• January Editorial Winner

    Adhering to the Open Meeting Act
    By Mike McCormick, Tri-County Herald

    Openness should be the standard not the exception when it comes to meetings and records of public bodies.

    We see and hear of boards, councils, other public bodies that either ignore or attempt to skirt the Open Meeting and Records Acts. Non-profits are subject to the law when they receive any kind of public funding.

    It’s frustrating to see. It happens because either the organization or public body is not as knowledgeable as it should be about the Open Meeting and Open Records Acts, or it just isn’t interested enough to abide by it.

    We had an educator the other night make a comment that caught our attention. He said he couldn’t believe how many either break the law or try to skirt around it with their agendas.
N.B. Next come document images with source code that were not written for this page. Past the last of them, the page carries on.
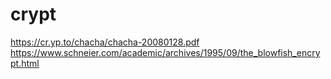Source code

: # crypt


https://cr.yp.to/chacha/chacha-20080128.pdf
https://www.schneier.com/academic/archives/1995/09/the_blowfish_encrypt.html

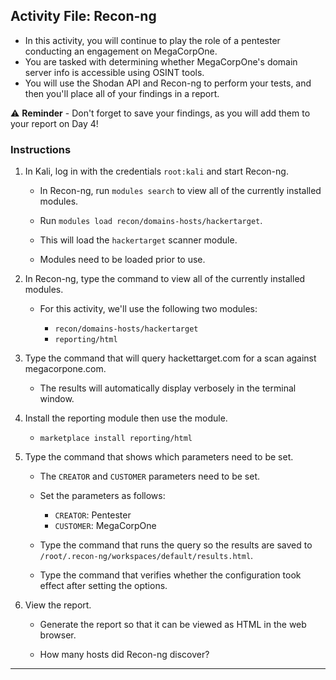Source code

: ## Activity File: Recon-ng

- In this activity, you will continue to play the role of a pentester conducting an engagement on MegaCorpOne. 
- You are tasked with determining whether MegaCorpOne's domain server info is accessible using OSINT tools.
- You will use the Shodan API and Recon-ng to perform your tests, and then you'll place all of your findings in a report.

⚠️ **Reminder** - Don't forget to save your findings, as you will add them to your report on Day 4!


### Instructions
 
1. In Kali, log in with the credentials `root:kali` and start Recon-ng.

   -  In Recon-ng, run `modules search` to view all of the currently installed modules.

   - Run `modules load recon/domains-hosts/hackertarget`.
 
   - This will load the `hackertarget` scanner module.
 
   - Modules need to be loaded prior to use. 

2. In Recon-ng, type the command to view all of the currently installed modules.
 
   - For this activity, we'll use the following two modules:
 
     - `recon/domains-hosts/hackertarget`
     - `reporting/html`

3. Type the command that will query hackettarget.com for a scan against megacorpone.com.

   - The results will automatically display verbosely in the terminal window.
 
4. Install the reporting module then use the module.

	- `marketplace install reporting/html`

5. Type the command that shows which parameters need to be set.
 
   - The `CREATOR` and `CUSTOMER` parameters need to be set.
 
   - Set the parameters as follows:
   
      - `CREATOR`: Pentester
      - `CUSTOMER`: MegaCorpOne
 
   - Type the command that runs the query so the results are saved to `/root/.recon-ng/workspaces/default/results.html`.
    
   - Type the command that verifies whether the configuration took effect after setting the options.
 
6. View the report.

    - Generate the report so that it can be viewed as HTML in the web browser.

    - How many hosts did Recon-ng discover?
 
 
---
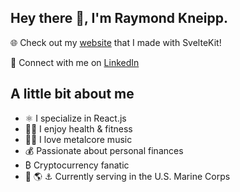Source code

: ## Hey there 👋, I'm Raymond Kneipp.

🌐 Check out my [website](https://raymondkneipp.com) that I made with SvelteKit!

🤝 Connect with me on [LinkedIn](https://www.linkedin.com/in/raymondkneipp/)

## A little bit about me

- ⚛ I specialize in React.js
- 💪🏼 I enjoy health & fitness
- 🤘🏼 I love metalcore music
- 💰 Passionate about personal finances
- ₿ Cryptocurrency fanatic
- 🦅 🌎 ⚓️ Currently serving in the U.S. Marine Corps
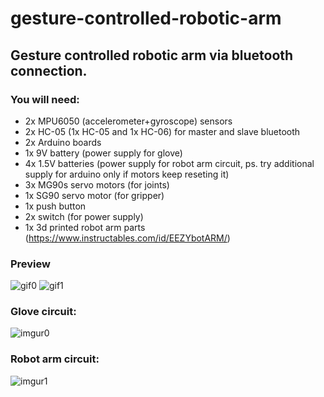 # gesture-controlled-robotic-arm

## Gesture controlled robotic arm via bluetooth connection.<br/>
### You will need:
+ 2x MPU6050 (accelerometer+gyroscope) sensors
+ 2x HC-05 (1x HC-05 and 1x HC-06) for master and slave bluetooth
+ 2x Arduino boards
+ 1x 9V battery (power supply for glove)
+ 4x 1.5V batteries (power supply for robot arm circuit, ps. try additional supply for arduino only if motors keep reseting it)
+ 3x MG90s servo motors (for joints)
+ 1x SG90 servo motor (for gripper)
+ 1x push button
+ 2x switch (for power supply)
+ 1x 3d printed robot arm parts (https://www.instructables.com/id/EEZYbotARM/)

### Preview
![gif0](https://im6.ezgif.com/tmp/ezgif-6-2beb8a4a207f.gif)
![gif1](https://im4.ezgif.com/tmp/ezgif-4-50e578ea51b9.gif)

### Glove circuit:
![imgur0](https://imgur.com/54OCXFw.png)<br/>
### Robot arm circuit:
![imgur1](https://imgur.com/usqyNZx.png)
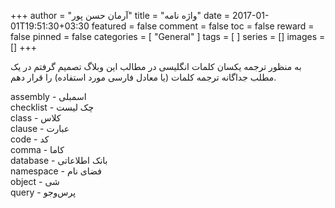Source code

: +++
author = "آرمان حسن پور"
title = "واژه نامه" 
date = 2017-01-01T19:51:30+03:30
featured = false
comment = false
toc = false
reward = false
pinned = false
categories = [
	"General"
]
tags = [
]
series = []
images = []
+++

به منظور ترجمه یکسان کلمات انگلیسی در مطالب این وبلاگ تصمیم گرفتم در یک مطلب جداگانه ترجمه کلمات (یا معادل فارسی مورد استفاده) را قرار دهم.
<!--more-->
assembly - اسمبلی
</br>
checklist - چک لیست
</br>
class - کلاس
</br>
clause - عبارت
</br>
code - کد
</br>
comma - کاما
</br>
database - بانک اطلاعاتی
</br>
namespace - فضای نام
</br>
object - شی
</br>
query - پرس‌و‌جو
    There are some attorneys throughout this area who do a credible job of ensuring those public bodies or organizations they represent strictly adhere to the law, especially the new business provision on agendas.

    But agenda items pertaining to personnel issues are those we’ve seen abused most frequently.

    What those who sit on councils, school boards, commissions should remember is they are allowed to hold and go into executive session to discuss certain personnel matters. Nowhere in the statutes does it mandate and say they must go into executive session.

    In an Attorney General’s Opinion issued in 1998, it states a public body that goes into executive session must identify by name or by position the person being discussed.

    We seriously question an agenda item that states “Discussion of Superintendent’s recommendation of new personnel” meets this requirement.

    This is just one example we often see.

    State Sen. Ron Sharp is an ardent supporter of the Open Records and Open Meeting laws. He says Oklahoma ranks among the weakest in the nation when responding to Open Records and Freedom of Information Act requests.

    With that, he’s filed two bills for the Legislature to consider when it begins its session on Feb. 3. His intent is to strengthen the application of these laws and bring them up to standard.

    SB 1154 would require Open Records requests to be fulfilled within 30 days. If that’s not possible, those expected to provide the information could be granted an additional 30 days. The requestor, though, would receive a written notice from the record provider.

    Currently, there is no deadline for responding to these requests.

    One of the purposes of the legislation is to establish confidence that the state is transparent and being accountable to the public, the Senator says.

    Another measure, SB 1137, would require the Attorney General to respond with an opinion in writing to any request by the Legislature, a state officer, board, commission or department within 90 days of the request.

    The Legislature should pass the Senator’s bills that will strengthen requirements of Open Records and Open Meeting Acts.

     District Attorneys and the Attorney General should be visiting with attorneys or public bodies themselves to ensure stricter compliance of these laws.